A finire denunciati sono stati un uomo di 46 anni residente a Borgonovo Val Tidone e un 18enne residente a Calendasco.
L’intervento è scattato quando alcuni passanti hanno segnalato alla Centrale Operativa la presenza di un giovane inseguito da un altro uomo lungo via XX Settembre. All’arrivo sul posto i militari hanno trovato due agenti della polizia locale insieme ai due soggetti, entrambi in evidente stato di agitazione.
Secondo la ricostruzione effettuata dai carabinieri, poco prima in piazza Plebiscito uno dei due avrebbe avvicinato alcuni giovani con l’intenzione di vendere sostanza stupefacente. Da lì sarebbe nata una lite collegata alla consegna di un involucro contenente marijuana. La situazione si sarebbe poi surriscaldata quando uno dei due uomini, pretendendo la restituzione della droga, avrebbe estratto un coltello provocando la fuga dell’altro.

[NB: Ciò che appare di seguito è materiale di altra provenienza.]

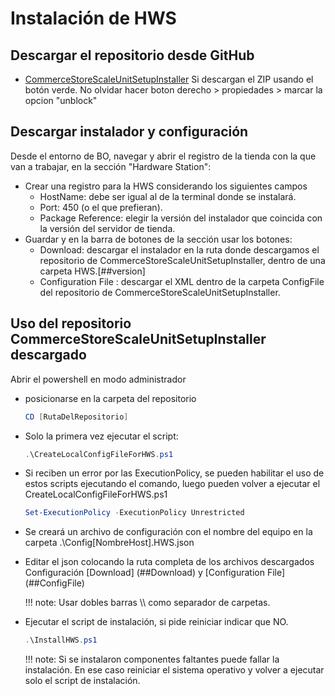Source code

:# Instalación de HWS

## Descargar el repositorio desde GitHub

- [CommerceStoreScaleUnitSetupInstaller](https://github.com/JonatanTorino/CommerceStoreScaleUnitSetupInstaller)
Si descargan el ZIP usando el botón verde. No olvidar hacer boton derecho > propiedades > marcar la opcion "unblock"

## Descargar instalador y configuración

Desde el entorno de BO, navegar y abrir el registro de la tienda con la que van a trabajar, en la sección "Hardware Station":

- Crear una registro para la HWS considerando los siguientes campos
  - HostName: debe ser igual al de la terminal donde se instalará.
  - Port: 450 (o el que prefieran).
  - Package Reference: elegir la versión del instalador que coincida con la versión del servidor de tienda.
- Guardar y en la barra de botones de la sección usar los botones:
  - <a id="Download">Download</a>: descargar el instalador en la ruta donde descargamos el repositorio de CommerceStoreScaleUnitSetupInstaller, dentro de una carpeta HWS.[##version]
  - <a id="ConfigFile">Configuration File</a> : descargar el XML dentro de la carpeta ConfigFile del repositorio de CommerceStoreScaleUnitSetupInstaller.

## Uso del repositorio CommerceStoreScaleUnitSetupInstaller descargado

Abrir el powershell en modo administrador

- posicionarse en la carpeta del repositorio

  ```powershell
  CD [RutaDelRepositorio]
  ```

- Solo la primera vez ejecutar el script:

  ```powershell
  .\CreateLocalConfigFileForHWS.ps1
  ```

- Si reciben un error por las ExecutionPolicy, se pueden habilitar el uso de estos scripts ejecutando el comando, luego pueden volver a ejecutar el CreateLocalConfigFileForHWS.ps1

  ```powershell
  Set-ExecutionPolicy -ExecutionPolicy Unrestricted
  ```

- Se creará un archivo de configuración con el nombre del equipo en la carpeta .\Config\[NombreHost].HWS.json
- Editar el json colocando la ruta completa de los archivos descargados Configuración [Download] (##Download) y [Configuration File] (##ConfigFile)

  !!! note: Usar dobles barras \\\ como separador de carpetas.
  
- Ejecutar el script de instalación, si pide reiniciar indicar que NO.

  ```powershell
  .\InstallHWS.ps1
  ```
  
  !!! note: Si se instalaron componentes faltantes puede fallar la instalación. En ese caso reiniciar el sistema operativo y volver a ejecutar solo el script de instalación.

L’inseguimento si è quindi concluso in via XX Settembre con l’intervento della polizia locale e successivamente del Radiomobile.
Nel corso dei controlli i militari hanno trovato nello zaino del 18enne un sacchetto in cellophane contenente circa 25 grammi di marijuana. Addosso al 46enne è stato invece rinvenuto un coltello con una lama lunga circa otto centimetri.
Entrambi sono stati accompagnati negli uffici della Sezione Radiomobile per ulteriori accertamenti. Al termine delle verifiche il giovane è stato denunciato per detenzione ai fini di spaccio di sostanze stupefacenti, mentre il 46enne per porto abusivo di oggetti atti a offendere e minaccia aggravata. Marijuana e coltello sono stati sequestrati e messi a disposizione dell’autorità giudiziaria.